Le glutathion – un antioxydant – pourrait jouer un rôle majeur de défense vis-à-vis des inflammations épithéliales chroniques. C’est ce que concluent des chercheurs britanniques qui ont mesuré les taux de cette substance chez des sujets porteurs de parodontopathies destructives. Ce résultat va dans le même sens que des études précédentes qui avaient montré le rôle du glutathion dans certaines maladies pulmonaires chroniques.
De 10 à 15 % de la population mondiale serait atteinte de parodontites chroniques destructives. Cette pathologie, qui atteint préférentiellement des sujets prédisposés génétiquement, est à l’origine des pertes dentaires par déchaussement. Cliniquement, ces malades présentent une réponse inflammatoire et immunitaire exagérée à la plaque dentaire qui s’accumule à la lisère gingivale.
Chez les sujets sains, les cellules de l’inflammation présentes en plus grand nombre sont les leucocytes polynucléaires. Dans les formes chroniques et très inflammatoires de parodontopathies, ces cellules sont activées de façon exagérée et, de ce fait, elles produisent une quantité majorée de radicaux libres. Or ces molécules donneuses d’oxygène ont la particularité d’induire une destruction du tissus péri-odontal et de majorer la résorption ostéoclastique osseuse. « Mais, à eux seuls, les radicaux libres ne peuvent pas expliquer tous les phénomènes qui se produisent chez les patients porteurs de parodontites chroniques. Il semblerait qu’un ensemble de facteurs se surajoutent pour induire les lésions cliniques. Parmi ceux-ci, on distingue, d’une part, une composante infectieuse et, d’autre part, un aspect inflammatoire par diminution de la captation des radicaux libres par certaines cellules, telles que les leucocytes et les fibroblastes », explique le Dr I. Chapple (Birmingham, Grande-Bretagne).
Ce dernier mécanisme a été bien étudié chez les personnes souffrant d’affections pulmonaires inflammatoires chroniques (grands fumeurs, sujets atteints de fibrose pulmonaire, etc.) au cours desquelles il existe aussi, de façon conjointe, une baisse des concentrations, de glutathion extracellulaire, un antioxydant.
Le liquide du sulcus gingival
L’équipe de médecins britanniques a recueilli chez 10 sujets souffrant de parodontopathies chroniques du liquide du sulcus gingival – espace virtuel situé entre la gencive et les dents – ainsi que chez des sujets contrôles appariés pour l’âge et le sexe. Les leucocytes ont été extraits du liquide et ils ont été mis en contact avec des cellules gingivales épithéliales au sein d’un milieu contenant du F-Met-Leu-Phe cytochalasine B (un stimulant des fonctions leucocytaires). Dans un second temps, les capacités anti-oxydantes de l’ensemble de ces cellules ont été étudiées par chimiluminescence. Enfin, par chromatographie gazeuse, les investigateurs ont précisé les taux de glutathion réduit et oxydé au niveau du liquide.

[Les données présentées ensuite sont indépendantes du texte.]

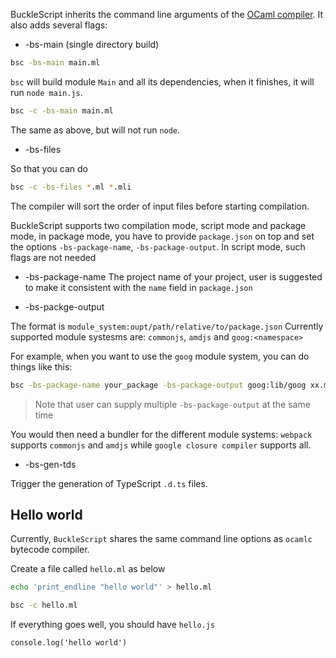BuckleScript inherits the command line arguments of the [OCaml compiler](http://caml.inria.fr/pub/docs/manual-ocaml/comp.html). It also adds several flags:

* -bs-main (single directory build)

```bash
bsc -bs-main main.ml
```

`bsc` will build module `Main` and all its dependencies, when it
finishes, it will run `node main.js`.

```bash
bsc -c -bs-main main.ml
```

The same as above, but will not run `node`.

* -bs-files

So that you can do

```bash
bsc -c -bs-files *.ml *.mli
```
The compiler will sort the order of input files before starting compilation.

BuckleScript supports two compilation mode, script mode and package mode, in package mode, 
you have to provide `package.json` on top and set the options `-bs-package-name`, `-bs-package-output`.
In script mode, such flags are not needed

* -bs-package-name
The project name of your project, user is suggested to make it consistent with the `name` field in `package.json`

* -bs-packge-output

The format is `module_system:oupt/path/relative/to/package.json`
Currently supported module systesms are: `commonjs`, `amdjs` and `goog:<namespace>`

For example, when you want to use the `goog` module system, you can do things like this:

```bash
bsc -bs-package-name your_package -bs-package-output goog:lib/goog xx.ml 
```
> Note that user can supply multiple `-bs-package-output` at the same time

You would then need a bundler for the different module systems: `webpack` supports `commonjs` and `amdjs` while `google closure compiler` supports all.

*  -bs-gen-tds

Trigger the generation of TypeScript `.d.ts` files.

## Hello world

Currently, `BuckleScript` shares the same command line options as `ocamlc`
bytecode compiler.

Create a file called `hello.ml` as below

```sh
echo 'print_endline "hello world"' > hello.ml
```

```sh
bsc -c hello.ml
```

If everything goes well, you should have `hello.js`

```
console.log('hello world')
```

Chez les porteurs de parodontopathie chronique, les taux sanguins et liquidiens d’anti-oxydants étaient diminués par rapport aux sujets contrôles. Pour les auteurs, « on ne peut conclure de façon formelle à une responsabilité directe de la baisse des capacités anti-oxydantes sur la pathologie, car il reste impossible d’exclure qu’elle soit directement en rapport avec une hyperréactivité des neutrophiles et/ou le reflet d’une atteinte inflammatoire des tissus périodontaux en rapport avec une majoration locale de la production de radicaux libres ».
Capacités anti-oxydantes
L’analyse des taux de glutathion a montré une baisse conjointe du glutathion oxydé et réduit. Par analogie avec les pathologies pulmonaires chroniques dans lesquelles les capacités anti-oxydantes des liquides extracellulaires sont abaissées, les auteurs concluent que « le glutathion pourrait jouer un rôle essentiel de défense (de par ses capacités anti-oxydantes et anti-inflammatoires) au sein des épithéliums de surface ». Des études devraient maintenant être mises en place afin de mieux comprendre l’origine de cette substance, sa fonction et son système de régulation. Ces travaux pourraient se traduire par le recours à cette substance chez les porteurs de maladies inflammatoires chroniques épithéliales gingivales ou pulmonaires.
Dr Isabelle CATALA “Le quotidien du médecin”
« J Clin Pathol Mol Pathol », 2002 ; 55 : 367-373.